===== Supplied information =====

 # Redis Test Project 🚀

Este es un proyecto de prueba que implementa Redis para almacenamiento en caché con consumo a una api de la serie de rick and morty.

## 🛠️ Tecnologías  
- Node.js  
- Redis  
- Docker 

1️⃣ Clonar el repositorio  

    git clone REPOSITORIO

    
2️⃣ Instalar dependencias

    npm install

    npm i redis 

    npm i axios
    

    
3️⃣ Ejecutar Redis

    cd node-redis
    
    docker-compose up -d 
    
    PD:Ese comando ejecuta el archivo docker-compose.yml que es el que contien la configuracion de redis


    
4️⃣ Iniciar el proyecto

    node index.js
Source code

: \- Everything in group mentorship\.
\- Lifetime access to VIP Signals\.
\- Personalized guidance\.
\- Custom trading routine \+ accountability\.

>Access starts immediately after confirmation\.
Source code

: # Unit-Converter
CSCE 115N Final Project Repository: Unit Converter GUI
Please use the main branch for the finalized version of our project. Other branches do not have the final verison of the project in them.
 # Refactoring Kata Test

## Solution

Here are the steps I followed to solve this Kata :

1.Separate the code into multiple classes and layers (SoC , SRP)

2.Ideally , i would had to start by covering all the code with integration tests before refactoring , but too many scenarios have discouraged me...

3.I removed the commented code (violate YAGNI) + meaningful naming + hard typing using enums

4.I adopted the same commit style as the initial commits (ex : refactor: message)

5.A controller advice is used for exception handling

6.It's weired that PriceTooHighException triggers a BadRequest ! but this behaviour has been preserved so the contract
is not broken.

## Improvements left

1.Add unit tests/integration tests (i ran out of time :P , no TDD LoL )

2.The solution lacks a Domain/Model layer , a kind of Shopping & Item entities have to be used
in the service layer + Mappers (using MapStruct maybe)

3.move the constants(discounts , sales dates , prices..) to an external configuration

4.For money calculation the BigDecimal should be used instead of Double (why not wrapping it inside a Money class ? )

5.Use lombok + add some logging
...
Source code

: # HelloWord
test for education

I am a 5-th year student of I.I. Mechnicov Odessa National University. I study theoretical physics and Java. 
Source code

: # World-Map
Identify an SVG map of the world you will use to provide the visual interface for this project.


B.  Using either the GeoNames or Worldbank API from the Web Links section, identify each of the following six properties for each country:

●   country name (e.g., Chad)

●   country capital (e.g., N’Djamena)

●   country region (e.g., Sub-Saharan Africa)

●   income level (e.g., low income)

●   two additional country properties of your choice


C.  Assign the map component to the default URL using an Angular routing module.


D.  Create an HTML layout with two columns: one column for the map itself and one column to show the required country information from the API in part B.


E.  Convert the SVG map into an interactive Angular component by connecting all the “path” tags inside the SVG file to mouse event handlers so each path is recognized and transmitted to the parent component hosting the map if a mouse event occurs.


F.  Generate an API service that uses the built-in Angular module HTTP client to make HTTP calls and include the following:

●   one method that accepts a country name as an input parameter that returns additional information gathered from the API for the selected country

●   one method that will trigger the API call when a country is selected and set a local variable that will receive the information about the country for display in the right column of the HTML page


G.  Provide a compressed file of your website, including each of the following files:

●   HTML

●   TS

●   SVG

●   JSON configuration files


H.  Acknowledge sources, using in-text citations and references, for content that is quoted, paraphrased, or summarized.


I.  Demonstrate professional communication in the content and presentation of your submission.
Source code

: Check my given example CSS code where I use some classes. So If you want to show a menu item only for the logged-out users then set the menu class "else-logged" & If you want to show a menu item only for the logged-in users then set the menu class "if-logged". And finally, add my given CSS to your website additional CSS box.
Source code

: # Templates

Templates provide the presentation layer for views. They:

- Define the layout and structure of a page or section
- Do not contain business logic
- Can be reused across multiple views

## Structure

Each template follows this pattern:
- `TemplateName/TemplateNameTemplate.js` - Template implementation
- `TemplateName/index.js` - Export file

=====

Instructions for the task » Every entry is to be printed exactly as given.

Response »
 # Redis Test Project 🚀

Este es un proyecto de prueba que implementa Redis para almacenamiento en caché con consumo a una api de la serie de rick and morty.

## 🛠️ Tecnologías  
- Node.js  
- Redis  
- Docker 

1️⃣ Clonar el repositorio  

    git clone REPOSITORIO

    
2️⃣ Instalar dependencias

    npm install

    npm i redis 

    npm i axios
    

    
3️⃣ Ejecutar Redis

    cd node-redis
    
    docker-compose up -d 
    
    PD:Ese comando ejecuta el archivo docker-compose.yml que es el que contien la configuracion de redis


    
4️⃣ Iniciar el proyecto

    node index.js
Source code

: \- Everything in group mentorship\.
\- Lifetime access to VIP Signals\.
\- Personalized guidance\.
\- Custom trading routine \+ accountability\.

>Access starts immediately after confirmation\.
Source code

: # Unit-Converter
CSCE 115N Final Project Repository: Unit Converter GUI
Please use the main branch for the finalized version of our project. Other branches do not have the final verison of the project in them.
 # Refactoring Kata Test

## Solution

Here are the steps I followed to solve this Kata :

1.Separate the code into multiple classes and layers (SoC , SRP)

2.Ideally , i would had to start by covering all the code with integration tests before refactoring , but too many scenarios have discouraged me...

3.I removed the commented code (violate YAGNI) + meaningful naming + hard typing using enums

4.I adopted the same commit style as the initial commits (ex : refactor: message)

5.A controller advice is used for exception handling

6.It's weired that PriceTooHighException triggers a BadRequest ! but this behaviour has been preserved so the contract
is not broken.

## Improvements left

1.Add unit tests/integration tests (i ran out of time :P , no TDD LoL )

2.The solution lacks a Domain/Model layer , a kind of Shopping & Item entities have to be used
in the service layer + Mappers (using MapStruct maybe)

3.move the constants(discounts , sales dates , prices..) to an external configuration

4.For money calculation the BigDecimal should be used instead of Double (why not wrapping it inside a Money class ? )

5.Use lombok + add some logging
...
Source code

: # HelloWord
test for education

I am a 5-th year student of I.I. Mechnicov Odessa National University. I study theoretical physics and Java. 
Source code

: # World-Map
Identify an SVG map of the world you will use to provide the visual interface for this project.


B.  Using either the GeoNames or Worldbank API from the Web Links section, identify each of the following six properties for each country:

●   country name (e.g., Chad)

●   country capital (e.g., N’Djamena)

●   country region (e.g., Sub-Saharan Africa)

●   income level (e.g., low income)

●   two additional country properties of your choice


C.  Assign the map component to the default URL using an Angular routing module.


D.  Create an HTML layout with two columns: one column for the map itself and one column to show the required country information from the API in part B.


E.  Convert the SVG map into an interactive Angular component by connecting all the “path” tags inside the SVG file to mouse event handlers so each path is recognized and transmitted to the parent component hosting the map if a mouse event occurs.


F.  Generate an API service that uses the built-in Angular module HTTP client to make HTTP calls and include the following:

●   one method that accepts a country name as an input parameter that returns additional information gathered from the API for the selected country

●   one method that will trigger the API call when a country is selected and set a local variable that will receive the information about the country for display in the right column of the HTML page


G.  Provide a compressed file of your website, including each of the following files:

●   HTML

●   TS

●   SVG

●   JSON configuration files


H.  Acknowledge sources, using in-text citations and references, for content that is quoted, paraphrased, or summarized.


I.  Demonstrate professional communication in the content and presentation of your submission.
Source code

: Check my given example CSS code where I use some classes. So If you want to show a menu item only for the logged-out users then set the menu class "else-logged" & If you want to show a menu item only for the logged-in users then set the menu class "if-logged". And finally, add my given CSS to your website additional CSS box.
Source code

: # Templates

Templates provide the presentation layer for views. They:

- Define the layout and structure of a page or section
- Do not contain business logic
- Can be reused across multiple views

## Structure

Each template follows this pattern:
- `TemplateName/TemplateNameTemplate.js` - Template implementation
- `TemplateName/index.js` - Export file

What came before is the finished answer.